Sun-Woo est un bras droit très dévoué, il ne se pose que peu de questions et fait preuve de peu d’état d’âme, quant il s’agit de servir au mieux les intérêts de la Famille. Mais les choses vont étrangement basculer pour lui, lorsque son patron, lui demande de surveiller une de ses maîtresses, Hee-Su, qu’il suspecte d’aimer un autre homme. Si cela est vrai Sun-Woo devra les éliminer. Seulement sans comprendre pourquoi, Sun-Woo est incapable d’agir et fait preuve de bonté. Ce changement lui sera fatal.


Kim Jee-Woon (2 Sœurs) se réapproprie les codes du polar hard-boiled et donne à son film une dimension philosophique, à la fois lyrique et intense. Nous sommes ici face un film noir extrêmement stylisé. Sa maîtrise est telle qu’il se permet même de jouer sur différents tableaux émotionnels, on passe ainsi du rire, aux larmes, de l’envoûtement à la terreur…

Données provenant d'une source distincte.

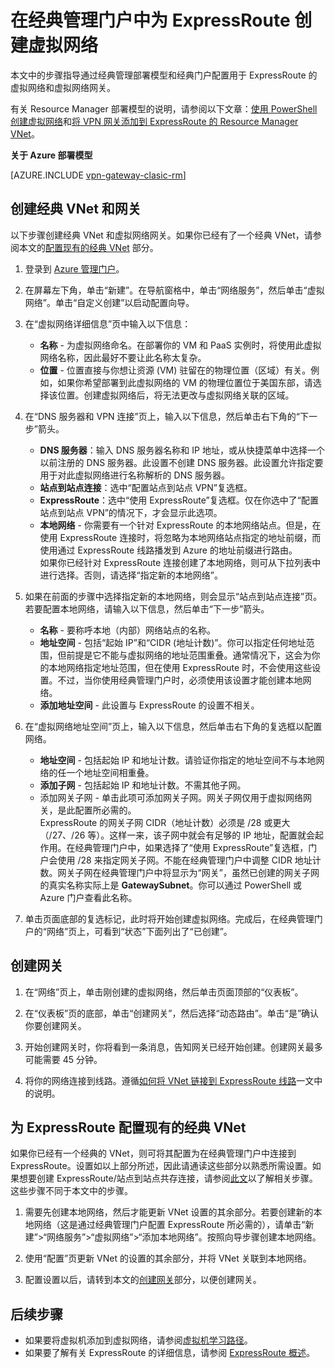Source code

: <properties
   pageTitle="为 ExpressRoute 配置虚拟网络和网关 | Microsoft Azure"
   description="本文指导你使用经典部署模型为 ExpressRoute 设置虚拟网络 (VNet)。"
   documentationCenter="na"
   services="expressroute"
   authors="cherylmc"
   manager="carmonm"
   editor=""
   tags="azure-service-management"/>

<tags 
   ms.service="expressroute"
   ms.devlang="na"
   ms.topic="article" 
   ms.tgt_pltfrm="na"
   ms.workload="infrastructure-services" 
   ms.date="09/20/2016"
   ms.author="cherylmc"
   wacn.date="10/31/2016"/>  


# 在经典管理门户中为 ExpressRoute 创建虚拟网络

本文中的步骤指导通过经典管理部署模型和经典门户配置用于 ExpressRoute 的虚拟网络和虚拟网络网关。

有关 Resource Manager 部署模型的说明，请参阅以下文章：[使用 PowerShell 创建虚拟网络](/documentation/articles/virtual-networks-create-vnet-arm-ps/)和[将 VPN 网关添加到 ExpressRoute 的 Resource Manager VNet](/documentation/articles/expressroute-howto-add-gateway-resource-manager/)。

**关于 Azure 部署模型**

[AZURE.INCLUDE [vpn-gateway-clasic-rm](../../includes/vpn-gateway-classic-rm-include.md)]

## 创建经典 VNet 和网关

以下步骤创建经典 VNet 和虚拟网络网关。如果你已经有了一个经典 VNet，请参阅本文的[配置现有的经典 VNet](#config) 部分。

1. 登录到 [Azure 管理门户](http://manage.windowsazure.cn)。

2. 在屏幕左下角，单击“新建”。在导航窗格中，单击“网络服务”，然后单击“虚拟网络”。单击“自定义创建”以启动配置向导。

3. 在“虚拟网络详细信息”页中输入以下信息：

	- **名称** - 为虚拟网络命名。在部署你的 VM 和 PaaS 实例时，将使用此虚拟网络名称，因此最好不要让此名称太复杂。
	- **位置** - 位置直接与你想让资源 (VM) 驻留在的物理位置（区域）有关。例如，如果你希望部署到此虚拟网络的 VM 的物理位置位于美国东部，请选择该位置。创建虚拟网络后，将无法更改与虚拟网络关联的区域。

4. 在“DNS 服务器和 VPN 连接”页上，输入以下信息，然后单击右下角的“下一步”箭头。

	- **DNS 服务器**：输入 DNS 服务器名称和 IP 地址，或从快捷菜单中选择一个以前注册的 DNS 服务器。此设置不创建 DNS 服务器。此设置允许指定要用于对此虚拟网络进行名称解析的 DNS 服务器。
	- **站点到站点连接**：选中“配置站点到站点 VPN”复选框。
	- **ExpressRoute**：选中“使用 ExpressRoute”复选框。仅在你选中了“配置站点到站点 VPN”的情况下，才会显示此选项。
	- **本地网络** - 你需要有一个针对 ExpressRoute 的本地网络站点。但是，在使用 ExpressRoute 连接时，将忽略为本地网络站点指定的地址前缀，而使用通过 ExpressRoute 线路播发到 Azure 的地址前缀进行路由。<BR>如果你已经针对 ExpressRoute 连接创建了本地网络，则可从下拉列表中进行选择。否则，请选择“指定新的本地网络”。

5. 如果在前面的步骤中选择指定新的本地网络，则会显示“站点到站点连接”页。若要配置本地网络，请输入以下信息，然后单击“下一步”箭头。

	- **名称** - 要称呼本地（内部）网络站点的名称。
	- **地址空间** - 包括“起始 IP”和“CIDR (地址计数)”。你可以指定任何地址范围，但前提是它不能与虚拟网络的地址范围重叠。通常情况下，这会为你的本地网络指定地址范围，但在使用 ExpressRoute 时，不会使用这些设置。不过，当你使用经典管理门户时，必须使用该设置才能创建本地网络。
	- **添加地址空间** - 此设置与 ExpressRoute 的设置不相关。


6. 在“虚拟网络地址空间”页上，输入以下信息，然后单击右下角的复选框以配置网络。

	- **地址空间** - 包括起始 IP 和地址计数。请验证你指定的地址空间不与本地网络的任一个地址空间相重叠。
	- **添加子网** - 包括起始 IP 和地址计数。不需其他子网。
	- 添加网关子网 - 单击此项可添加网关子网。网关子网仅用于虚拟网络网关，是此配置所必需的。<BR>ExpressRoute 的网关子网 CIDR（地址计数）必须是 /28 或更大（/27、/26 等）。这样一来，该子网中就会有足够的 IP 地址，配置就会起作用。在经典管理门户中，如果选择了“使用 ExpressRoute”复选框，门户会使用 /28 来指定网关子网。不能在经典管理门户中调整 CIDR 地址计数。网关子网在经典管理门户中将显示为“网关”，虽然已创建的网关子网的真实名称实际上是 **GatewaySubnet**。你可以通过 PowerShell 或 Azure 门户查看此名称。

7. 单击页面底部的复选标记，此时将开始创建虚拟网络。完成后，在经典管理门户的“网络”页上，可看到“状态”下面列出了“已创建”。

## <a name="gw"></a>创建网关

1. 在“网络”页上，单击刚创建的虚拟网络，然后单击页面顶部的“仪表板”。

2. 在“仪表板”页的底部，单击“创建网关”，然后选择“动态路由”。单击“是”确认你要创建网关。

3. 开始创建网关时，你将看到一条消息，告知网关已经开始创建。创建网关最多可能需要 45 分钟。

11. 将你的网络连接到线路。遵循[如何将 VNet 链接到 ExpressRoute 线路](/documentation/articles/expressroute-howto-linkvnet-classic/)一文中的说明。

## <a name="config"></a>为 ExpressRoute 配置现有的经典 VNet

如果你已经有一个经典的 VNet，则可将其配置为在经典管理门户中连接到 ExpressRoute。设置如以上部分所述，因此请通读这些部分以熟悉所需设置。如果想要创建 ExpressRoute/站点到站点共存连接，请参阅[此文](/documentation/articles/expressroute-howto-coexist-classic/)以了解相关步骤。这些步骤不同于本文中的步骤。
 
1. 需要先创建本地网络，然后才能更新 VNet 设置的其余部分。若要创建新的本地网络（这是通过经典管理门户配置 ExpressRoute 所必需的），请单击“新建”>“网络服务”>“虚拟网络”>“添加本地网络”。按照向导步骤创建本地网络。

2. 使用“配置”页更新 VNet 的设置的其余部分，并将 VNet 关联到本地网络。

3. 配置设置以后，请转到本文的[创建网关](#gw)部分，以便创建网关。


## 后续步骤

- 如果要将虚拟机添加到虚拟网络，请参阅[虚拟机学习路径](/documentation/services/virtual-machines/)。
- 如果要了解有关 ExpressRoute 的详细信息，请参阅 [ExpressRoute 概述](/documentation/articles/expressroute-introduction/)。


 

<!---HONumber=Mooncake_0104_2016-->
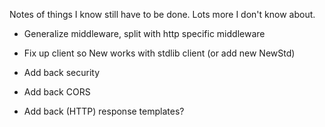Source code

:Notes of things I know still have to be done. Lots more I don't know about.

- Generalize middleware, split with http specific middleware

- Fix up client so New works with stdlib client (or add new NewStd)
- Add back security
- Add back CORS
- Add back (HTTP) response templates?
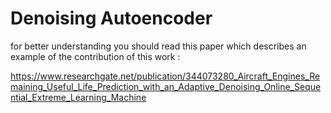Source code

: # Denoising Autoencoder
for better understanding you should read this paper which describes an example of the contribution of this work :

https://www.researchgate.net/publication/344073280_Aircraft_Engines_Remaining_Useful_Life_Prediction_with_an_Adaptive_Denoising_Online_Sequential_Extreme_Learning_Machine
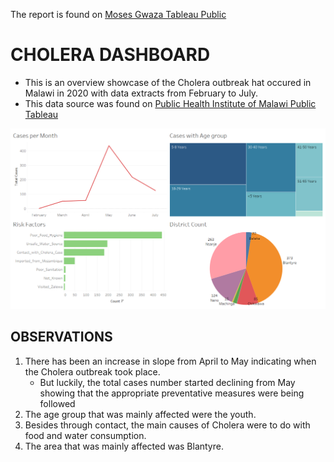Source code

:The report is found on [Moses Gwaza Tableau Public](https://public.tableau.com/app/profile/moses.gwaza/viz/CholeraDashboard_16586925793900/Dashboard?publish=yes)

# CHOLERA DASHBOARD

- This is an overview showcase of the Cholera outbreak hat occured in Malawi in 2020 with data extracts from February to July.
- This data source was found on [Public Health Institute of Malawi Public Tableau](https://public.tableau.com/app/profile/phimcholeradashboard) 

![alt img](https://github.com/M-Gwaza/Healthcare-Projects/blob/main/Projects/CholeraDashboard/Dashboard.PNG)


## OBSERVATIONS
   
   1. There has been an increase in slope from April to May indicating when the Cholera outbreak took place.
      - But luckily, the total cases number started declining from May showing that the appropriate preventative measures were being followed
   2. The age group that was mainly affected were the youth.
   3. Besides through contact, the main causes of Cholera were to do with food and water consumption.
   4. The area that was mainly affected was Blantyre.
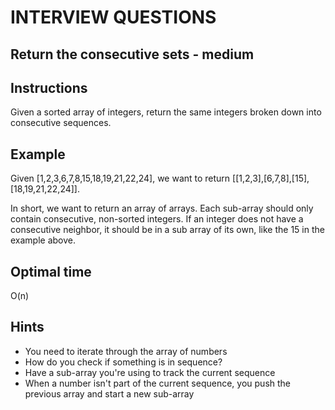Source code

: # INTERVIEW QUESTIONS

## Return the consecutive sets - medium

## Instructions
Given a sorted array of integers, return the same integers broken down into consecutive sequences.

## Example
Given [1,2,3,6,7,8,15,18,19,21,22,24], we want to return [[1,2,3],[6,7,8],[15],[18,19,21,22,24]]. 

In short, we want to return an array of arrays. Each sub-array should only contain consecutive, non-sorted integers. If an integer does not have a consecutive neighbor, it should be in a sub array of its own, like the 15 in the example above.

## Optimal time
O(n)

## Hints
- You need to iterate through the array of numbers
- How do you check if something is in sequence?
- Have a sub-array you're using to track the current sequence
- When a number isn't part of the current sequence, you push the previous array and start a new sub-array

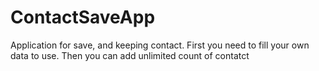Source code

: # ContactSaveApp
Application for save, and keeping contact.
First you need to fill your own data to use. Then you can add unlimited count of contatct


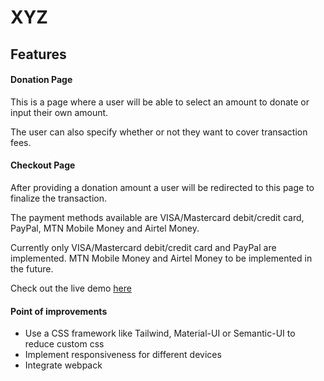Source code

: # XYZ

## Features
#### Donation Page
This is a page where a user will be able to select an amount to donate or 
input their own amount.

The user can also specify whether or not they want to cover transaction fees.

#### Checkout Page
After providing a donation amount a user will be redirected to this page to finalize the transaction.

The payment methods available are VISA/Mastercard debit/credit card, PayPal, MTN Mobile Money and Airtel Money. 

Currently only VISA/Mastercard debit/credit card and PayPal are implemented.
MTN Mobile Money and Airtel Money to be implemented in the future.

Check out the live demo [here](https://google.com)


#### Point of improvements
- Use a CSS framework like Tailwind, Material-UI or Semantic-UI to reduce custom css
- Implement responsiveness for different devices
- Integrate webpack
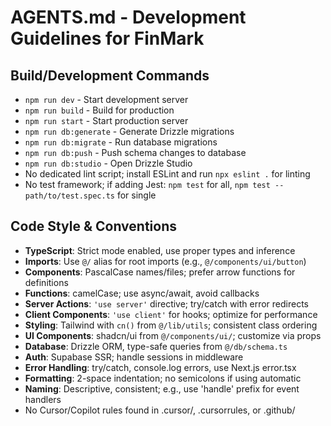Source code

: # AGENTS.md - Development Guidelines for FinMark

## Build/Development Commands
- `npm run dev` - Start development server
- `npm run build` - Build for production
- `npm run start` - Start production server
- `npm run db:generate` - Generate Drizzle migrations
- `npm run db:migrate` - Run database migrations
- `npm run db:push` - Push schema changes to database
- `npm run db:studio` - Open Drizzle Studio
- No dedicated lint script; install ESLint and run `npx eslint .` for linting
- No test framework; if adding Jest: `npm test` for all, `npm test -- path/to/test.spec.ts` for single

## Code Style & Conventions
- **TypeScript**: Strict mode enabled, use proper types and inference
- **Imports**: Use `@/` alias for root imports (e.g., `@/components/ui/button`)
- **Components**: PascalCase names/files; prefer arrow functions for definitions
- **Functions**: camelCase; use async/await, avoid callbacks
- **Server Actions**: `'use server'` directive; try/catch with error redirects
- **Client Components**: `'use client'` for hooks; optimize for performance
- **Styling**: Tailwind with `cn()` from `@/lib/utils`; consistent class ordering
- **UI Components**: shadcn/ui from `@/components/ui/`; customize via props
- **Database**: Drizzle ORM, type-safe queries from `@/db/schema.ts`
- **Auth**: Supabase SSR; handle sessions in middleware
- **Error Handling**: try/catch, console.log errors, use Next.js error.tsx
- **Formatting**: 2-space indentation; no semicolons if using automatic
- **Naming**: Descriptive, consistent; e.g., use 'handle' prefix for event handlers
- No Cursor/Copilot rules found in .cursor/, .cursorrules, or .github/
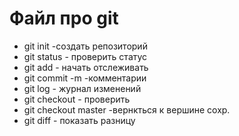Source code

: # Файл про git
* git init -создать репозиторий
* git status - проверить статус
* git add - начать отслеживать
* git commit -m -комментарии
* git log - журнал изменений
* git checkout - проверить
* git checkout master -вернкться к вершине сохр.
* git diff - показать разницу
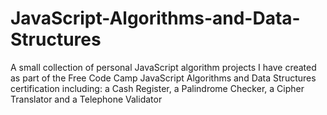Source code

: # JavaScript-Algorithms-and-Data-Structures
A small collection of personal JavaScript algorithm projects I have created as part of the Free Code Camp JavaScript Algorithms and Data Structures certification including: a Cash Register, a Palindrome Checker, a Cipher Translator and a Telephone Validator
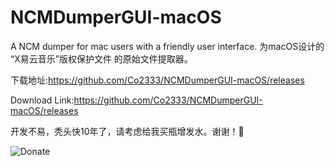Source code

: # NCMDumperGUI-macOS

A NCM dumper for mac users with a friendly user interface.
为macOS设计的 “X易云音乐”版权保护文件 的原始文件提取器。

下载地址:https://github.com/Co2333/NCMDumperGUI-macOS/releases

Download Link:https://github.com/Co2333/NCMDumperGUI-macOS/releases

开发不易，秃头快10年了，请考虑给我买瓶增发水。谢谢！🙏

![Donate](https://github.com/Co2333/NCMDumperGUI-macOS/blob/master/0.jpeg)
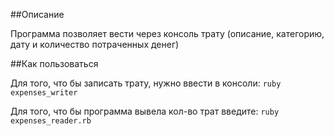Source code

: ##Описание

Программа позволяет вести через консоль трату (описание, категорию, дату и количество потраченных денег)

##Как пользоваться

Для того, что бы записать трату, нужно ввести в консоли:
`ruby expenses_writer`

Для того, что бы программа вывела кол-во трат введите:
`ruby expenses_reader.rb`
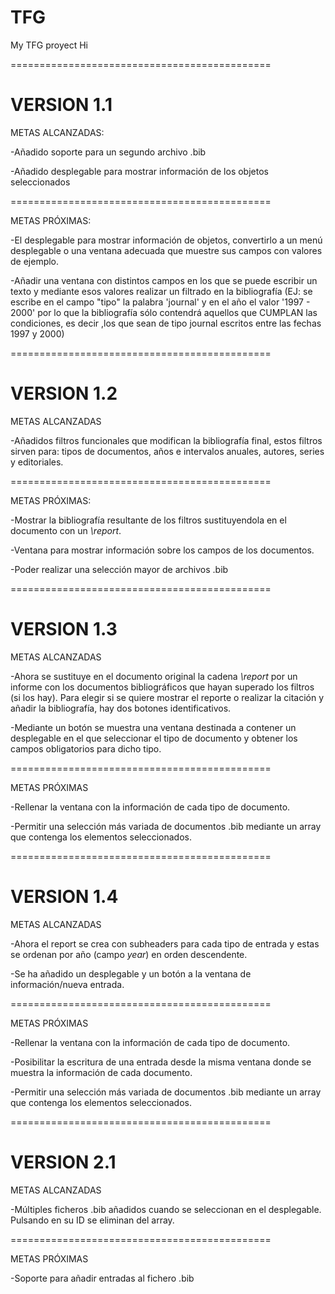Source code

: # TFG
My TFG proyect
Hi

=============================================
# VERSION 1.1

METAS ALCANZADAS:

-Añadido soporte para un segundo archivo .bib

-Añadido desplegable para mostrar información de los objetos seleccionados

=============================================

METAS PRÓXIMAS:

-El desplegable para mostrar información de objetos, convertirlo a un menú desplegable o una ventana adecuada que muestre sus campos con valores de ejemplo.

-Añadir una ventana con distintos campos en los que se puede escribir un texto y mediante esos valores realizar un filtrado en la bibliografía (EJ: se escribe en el campo "tipo" la palabra 'journal' y en el año el valor '1997 - 2000' por lo que la bibliografía sólo contendrá aquellos que CUMPLAN las condiciones, es decir ,los que sean de tipo journal escritos entre las fechas 1997 y 2000)

=============================================
# VERSION 1.2

METAS ALCANZADAS

-Añadidos filtros funcionales que modifican la bibliografía final, estos filtros sirven para: tipos de documentos, años e intervalos anuales, autores, series y editoriales. 

=============================================

METAS PRÓXIMAS:

-Mostrar la bibliografía resultante de los filtros sustituyendola en el documento con un *\report*.

-Ventana para mostrar información sobre los campos de los documentos.

-Poder realizar una selección mayor de archivos .bib

=============================================
# VERSION 1.3

METAS ALCANZADAS

-Ahora se sustituye en el documento original la cadena *\report* por un informe con los documentos bibliográficos que hayan superado los filtros (si los hay). Para elegir si se quiere mostrar el reporte o realizar la citación y añadir la bibliografía, hay dos botones identificativos.

-Mediante un botón se muestra una ventana destinada a contener un desplegable en el que seleccionar el tipo de documento y obtener los campos obligatorios para dicho tipo.

=============================================

METAS PRÓXIMAS

-Rellenar la ventana con la información de cada tipo de documento.

-Permitir una selección más variada de documentos .bib mediante un array que contenga los elementos seleccionados.

=============================================
# VERSION 1.4

METAS ALCANZADAS

-Ahora el report se crea con subheaders para cada tipo de entrada y estas se ordenan por año (campo *year*) en orden descendente.

-Se ha añadido un desplegable y un botón a la ventana de información/nueva entrada.

=============================================

METAS PRÓXIMAS

-Rellenar la ventana con la información de cada tipo de documento.

-Posibilitar la escritura de una entrada desde la misma ventana donde se muestra la información de cada documento.

-Permitir una selección más variada de documentos .bib mediante un array que contenga los elementos seleccionados.

=============================================
# VERSION 2.1

METAS ALCANZADAS

-Múltiples ficheros .bib añadidos cuando se seleccionan en el desplegable. Pulsando en su ID se eliminan del array.

=============================================

METAS PRÓXIMAS

-Soporte para añadir entradas al fichero .bib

Il y a clairement 2 parties dans A Bittersweet Life, 2 étapes clefs dans la vie du héros et de l’une à l’autre on voit Sun-Woo s’enfoncer dans l’irrémédiable. La première dans l’Hôtel Palace QG de la Triade, est sans faille, à l’image de ces lieux, parfaite, lumineuse et froide. Le personnage de Sun-Woo (porté par le charisme de Byung Hung-Lee) semble se confondre avec le décor. Puis l’image se ternit, c’est la seconde étape, celle de la déchéance, jusqu'à une résurrection éprouvante (Sun-Woo enterré vivant par ses « amis ») survit et prend le chemin d’une vengeance autodestructrice. Ses parties, sous parties, sont habilement introduites, à travers de subtiles transitions métaphoriques « est-ce le vent ou les feuilles qui s’agitent ? Non, répond le maître, c’est ton cœur qui s’agite ! » Chacun de nous est maître de son destin, dans la vie, tout est une question de choix.


Attention Spoiler !







Une chose insignifiante peut entraîner une tragédie, et c’est là toute la noirceur et l’espoir de ce film. Ce n’est qu’au moment de sa mort que Sun-Woo comprend pourquoi il a agit ainsi, cette pensée sucrée, douce et amère, n’apparaîtra qu’à 3 moments dans le film, 3 sourires... nous sommes à ce moment dans l’intimité du héros, des pensées comprises trop tard. A Bittersweet life est une tempête cinématographique à voir, à revoir et à comprendre.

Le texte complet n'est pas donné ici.